While the supreme law of the country proclaimed that states could not deny the right to vote on grounds of race, color, or previous condition of servitude, those in power used new methods to keep black men from exercising their right to vote.
Intimidation with physical violence, literacy tests, property tests, and poll taxes to name a few.
Women were not guaranteed the right to vote until the 19th Amendment was ratified in 1920. However, the same forms of discrimination that were actively being used against black men were passed down to black women.
The same story follows with other minorities as well. The right of Native Americans to vote was not recognized until 1948 and even so they were not eligible to vote in every state until 1962. From the time this article is being written that wasn't even 60 years ago.
We can perceive this phenomenon as not only a failure of our elected leaders, who were meant to govern and safeguard our democracy, but a failure of the system as a whole. Elected leaders may have decided who was worthy of having a piece of the pie in our democracy, or who was worthy of having a voice, but the system in place was also created by white men for white men.
These are not isolated examples of voter discrimination that impacted one small Southern town or affected a few elections. No, these are examples of systemic discrimination that plagued the country for decades and continues to haunt the integrity of our electoral system to this day.
When reflecting on voter discrimination in the United States, there are new forms that have developed within the past few decades that are not as obvious as discrimination based on race or sex.
These new forms of voter discrimination have developed quietly over time as a silent attack on our democracy, justified by private interests and multi-million dollar fundraising. You may not have even heard of these new methods unless you're one of the 42% of U.S. voters who identify as political independents.
"If we mean to support the liberty and independence which has cost us so much blood and treasure to establish, we must drive far away the daemon of party spirit and local reproach." — George Washington
The Republican and Democratic political parties are so powerful that they can control who can and can't vote.
In the United States, there are essentially two phases of elections. The first, arguably the more important, is the primary elections. This is where party members select the candidate they want to represent the party in the general election.
As a result of the Constitution never specifying how the election process would be carried out, the two political parties have decided their own procedures over time.
Primaries were first introduced during the Progressive Era in the early 20th century. This first phase of elections was actually first introduced to weaken the power of bosses and make the process more democratic.
However, over the years both of the two major political parties have passed laws that make it impossible for anyone not a member of their respective party to participate in the primaries.
And so, similarly to the earlier forms of voter discrimination that were the result of a system made by white men for white men, the primaries became a system by parties, for party members only.
Today, in most states only those registered with either the Republican or Democratic party can vote to send a candidate to the general election. The winner of the general election then becomes a representative for everyone.
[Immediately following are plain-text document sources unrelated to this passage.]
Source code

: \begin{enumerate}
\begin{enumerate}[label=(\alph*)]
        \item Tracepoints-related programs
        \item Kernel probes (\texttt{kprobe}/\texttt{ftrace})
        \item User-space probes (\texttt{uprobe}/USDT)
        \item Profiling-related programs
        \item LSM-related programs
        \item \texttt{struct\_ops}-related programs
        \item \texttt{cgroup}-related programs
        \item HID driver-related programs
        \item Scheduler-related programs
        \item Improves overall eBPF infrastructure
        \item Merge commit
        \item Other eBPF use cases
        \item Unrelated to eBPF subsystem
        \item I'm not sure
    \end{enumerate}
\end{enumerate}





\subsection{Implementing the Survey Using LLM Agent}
For almost half of our country who want to remain independent of either major party, this means your vote does not matter. Most simply, "join a party, or don't be represented."
Those who want to keep independent voters out of primary elections often ask, "why would you have the opportunity to vote for the club's leaders? Primaries are for parties, so if you want to participate, join the party."
The problem with this viewpoint is that political parties, unlike a private club or company, elect representatives through a taxpayer-funded process.
Further, party primaries are an important component of a public election process and result in leaders who, once elected, do not just impact party members, but affect everyone.
Followers of the Independent Voter Project weighed in on this very issue not long ago, with several people making statements such as the ones pictured below. While some voters believe independents should not be able to participate in selecting party candidates, others believe the political parties have abused their power as private organizations who are using public funds for their own private activities.
In 2016 alone, nationwide primary elections were estimated to have cost nearly half a billion dollars. Closed primaries, which are closed to non-party members, cost almost 300 million taxpayer dollars yet 26 million voters could not even vote for the very elections they helped fund.
So, how can we have an important stage of the public election process that prohibits half the electorate from participating because they refuse to join a private political party?
But the two parties in power aren't going to give nonpartisan voters a larger voice on their own.
Something has to give, and it must start with independents standing up to proclaim not only that they exist and want to be heard, but also that independents refuse to fund the interests of two private enterprises that have turned the most fundamental right in a healthy democracy into something conditional on joining one of their private clubs.